Cold storage solutions have been getting more media coverage than usual in recent months. With COVID-19 vaccination programs rolling out, there is much discussion around the storage requirements of various vaccine doses and the logistics behind ensuring they are safely maintained and transported prior to being administered.
Of course, cold storage solutions—from primitive ice houses to ultra-low temperature freezers—have been essential to humans for centuries. They now play a huge role in a range of industries, including food, pharmaceutical, and medical. For example, cold storage is required for storing embryos, blood, plasma, research materials such as RNA, DNA, enzymes, reagents, and more.
With so many important applications, it’s crucial to consider the impact when these systems are compromised. Cold storage security is a hot topic with many and varied solutions. As noted by Josh Lewis, a senior product manager at Thermo Fisher Scientific, “The term ‘security’ is more than just the physical access security of the cold storage device. It is also the protection of the equipment from an operational settings and remote monitoring perspective.”
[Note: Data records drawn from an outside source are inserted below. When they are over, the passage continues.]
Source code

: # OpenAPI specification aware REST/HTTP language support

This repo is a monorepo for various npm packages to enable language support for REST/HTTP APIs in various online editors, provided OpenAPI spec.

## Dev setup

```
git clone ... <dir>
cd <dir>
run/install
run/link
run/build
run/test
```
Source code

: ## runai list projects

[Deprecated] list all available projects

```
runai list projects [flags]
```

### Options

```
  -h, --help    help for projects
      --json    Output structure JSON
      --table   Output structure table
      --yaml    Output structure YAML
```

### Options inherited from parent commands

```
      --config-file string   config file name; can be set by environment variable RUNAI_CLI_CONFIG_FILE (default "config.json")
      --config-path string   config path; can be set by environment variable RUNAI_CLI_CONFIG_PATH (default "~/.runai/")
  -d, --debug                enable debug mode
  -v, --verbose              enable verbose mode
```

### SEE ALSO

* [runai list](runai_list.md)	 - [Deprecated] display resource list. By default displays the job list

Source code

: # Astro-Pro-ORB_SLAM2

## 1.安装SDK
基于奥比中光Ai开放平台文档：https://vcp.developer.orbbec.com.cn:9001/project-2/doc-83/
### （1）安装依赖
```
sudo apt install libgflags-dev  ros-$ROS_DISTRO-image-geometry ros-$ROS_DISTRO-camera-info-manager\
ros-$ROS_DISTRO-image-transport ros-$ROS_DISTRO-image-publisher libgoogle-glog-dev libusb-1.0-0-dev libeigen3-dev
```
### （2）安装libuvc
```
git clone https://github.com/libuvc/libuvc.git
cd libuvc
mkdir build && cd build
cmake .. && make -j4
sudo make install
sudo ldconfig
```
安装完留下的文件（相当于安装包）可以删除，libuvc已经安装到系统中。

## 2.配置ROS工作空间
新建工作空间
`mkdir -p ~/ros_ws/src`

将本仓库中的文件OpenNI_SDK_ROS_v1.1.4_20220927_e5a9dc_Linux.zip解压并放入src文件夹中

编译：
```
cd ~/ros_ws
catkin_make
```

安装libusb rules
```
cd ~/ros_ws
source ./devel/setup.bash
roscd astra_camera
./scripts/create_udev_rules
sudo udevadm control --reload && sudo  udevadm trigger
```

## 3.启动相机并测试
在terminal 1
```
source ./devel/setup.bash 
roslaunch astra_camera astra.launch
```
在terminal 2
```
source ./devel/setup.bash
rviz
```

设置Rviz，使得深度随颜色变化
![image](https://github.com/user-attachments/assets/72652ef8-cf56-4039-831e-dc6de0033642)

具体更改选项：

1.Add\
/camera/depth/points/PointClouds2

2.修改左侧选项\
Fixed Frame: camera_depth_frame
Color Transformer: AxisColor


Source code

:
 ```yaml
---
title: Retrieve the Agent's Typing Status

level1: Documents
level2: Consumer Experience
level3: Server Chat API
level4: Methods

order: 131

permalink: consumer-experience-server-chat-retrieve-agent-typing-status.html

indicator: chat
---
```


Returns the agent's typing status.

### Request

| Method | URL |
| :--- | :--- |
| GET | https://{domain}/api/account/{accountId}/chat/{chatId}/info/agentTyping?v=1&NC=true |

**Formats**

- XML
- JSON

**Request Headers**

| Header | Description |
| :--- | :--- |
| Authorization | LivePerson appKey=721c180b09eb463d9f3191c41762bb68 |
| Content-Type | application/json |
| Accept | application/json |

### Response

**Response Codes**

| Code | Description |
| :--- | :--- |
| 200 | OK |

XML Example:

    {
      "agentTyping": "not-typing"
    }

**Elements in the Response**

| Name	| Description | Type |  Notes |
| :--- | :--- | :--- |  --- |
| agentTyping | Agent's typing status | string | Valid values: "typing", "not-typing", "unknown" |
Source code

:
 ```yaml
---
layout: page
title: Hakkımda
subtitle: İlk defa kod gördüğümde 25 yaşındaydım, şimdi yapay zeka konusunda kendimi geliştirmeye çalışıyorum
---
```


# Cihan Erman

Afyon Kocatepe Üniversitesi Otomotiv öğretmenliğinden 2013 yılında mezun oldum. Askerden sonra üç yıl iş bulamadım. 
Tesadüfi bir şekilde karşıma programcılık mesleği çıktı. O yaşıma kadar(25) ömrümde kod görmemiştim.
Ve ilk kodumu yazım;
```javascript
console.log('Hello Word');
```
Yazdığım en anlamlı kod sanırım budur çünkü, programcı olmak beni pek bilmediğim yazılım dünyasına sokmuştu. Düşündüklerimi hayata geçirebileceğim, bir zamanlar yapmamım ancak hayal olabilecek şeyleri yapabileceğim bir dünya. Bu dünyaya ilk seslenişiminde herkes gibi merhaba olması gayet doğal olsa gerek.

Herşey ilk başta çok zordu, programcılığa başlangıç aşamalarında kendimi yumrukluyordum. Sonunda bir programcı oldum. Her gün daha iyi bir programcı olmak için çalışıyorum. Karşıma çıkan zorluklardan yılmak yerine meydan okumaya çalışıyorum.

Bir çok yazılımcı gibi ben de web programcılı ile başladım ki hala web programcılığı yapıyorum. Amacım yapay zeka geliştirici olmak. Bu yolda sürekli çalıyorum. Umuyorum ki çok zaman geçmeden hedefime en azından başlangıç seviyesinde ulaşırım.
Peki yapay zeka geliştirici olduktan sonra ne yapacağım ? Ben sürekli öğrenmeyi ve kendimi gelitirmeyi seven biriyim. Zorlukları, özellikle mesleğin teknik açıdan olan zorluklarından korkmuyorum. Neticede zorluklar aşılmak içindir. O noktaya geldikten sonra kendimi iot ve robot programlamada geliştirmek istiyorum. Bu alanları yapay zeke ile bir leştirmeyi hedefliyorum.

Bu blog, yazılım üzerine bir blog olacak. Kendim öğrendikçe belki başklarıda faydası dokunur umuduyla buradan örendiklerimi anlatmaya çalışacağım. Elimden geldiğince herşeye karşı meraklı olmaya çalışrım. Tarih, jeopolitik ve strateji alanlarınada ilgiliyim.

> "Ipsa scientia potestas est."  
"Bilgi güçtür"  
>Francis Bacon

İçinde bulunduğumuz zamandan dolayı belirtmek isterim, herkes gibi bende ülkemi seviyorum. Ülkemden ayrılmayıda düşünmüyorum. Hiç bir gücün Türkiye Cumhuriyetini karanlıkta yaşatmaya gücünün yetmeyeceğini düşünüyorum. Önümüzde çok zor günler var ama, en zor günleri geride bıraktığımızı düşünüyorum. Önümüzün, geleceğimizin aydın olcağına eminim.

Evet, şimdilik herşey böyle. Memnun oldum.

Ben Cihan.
On the one hand, there are physical access concerns such as those surrounding tampering or theft. But you also need to safeguard the integrity of the contents. Allowing samples, drugs, and other cold storage contents to go above or below a certain temperature can render them useless.
To keep the contents of cold storage systems safe, there are a number of security features available, including backup systems, alarms, remote monitoring, and access codes.
Why cold storage security is important
Cold storage security is vital for several core reasons, including ensuring the stability of stored samples and protecting contents against physical access by unauthorized parties.
Aaron Stout, director of sales, Healthcare and Life Sciences at Follett and Vector Lab Products, explains that security is important in ensuring consistent experimental outcomes. For example, incorrectly stored reagents or cell lines could lead to reduced viability or varied results. Aside from hampering efforts to achieve accurate results, inadequate storage can extend project times and increase costs.
Although financial losses are important, there is intangible value in some of the contents of cold storage systems. As Lewis points out, “the monetary value of the contents can’t begin to describe the pricelessness of the time and life’s work which the contents represent.”
One specific example Stout provides is the storage of human fetal material. Inappropriate storage within in vitro fertilization laboratories has led to loss and legal action. He also notes the storage of vaccines as a relevant current example. Some COVID-19 vaccine doses require storage at temperatures as low as -80°C. Inconsistent or inappropriate storage can lead to spoilage, delays, shortages, and financial losses.
Then there are the physical access risks. In December 2020, Interpol warned about potential criminal activity related to the theft of COVID-19 vaccines. Stout notes that physical security is also particularly important when you consider the storage of narcotic drugs and other substances of abuse. He mentions cannabis growth chambers and storage areas as cause for concern.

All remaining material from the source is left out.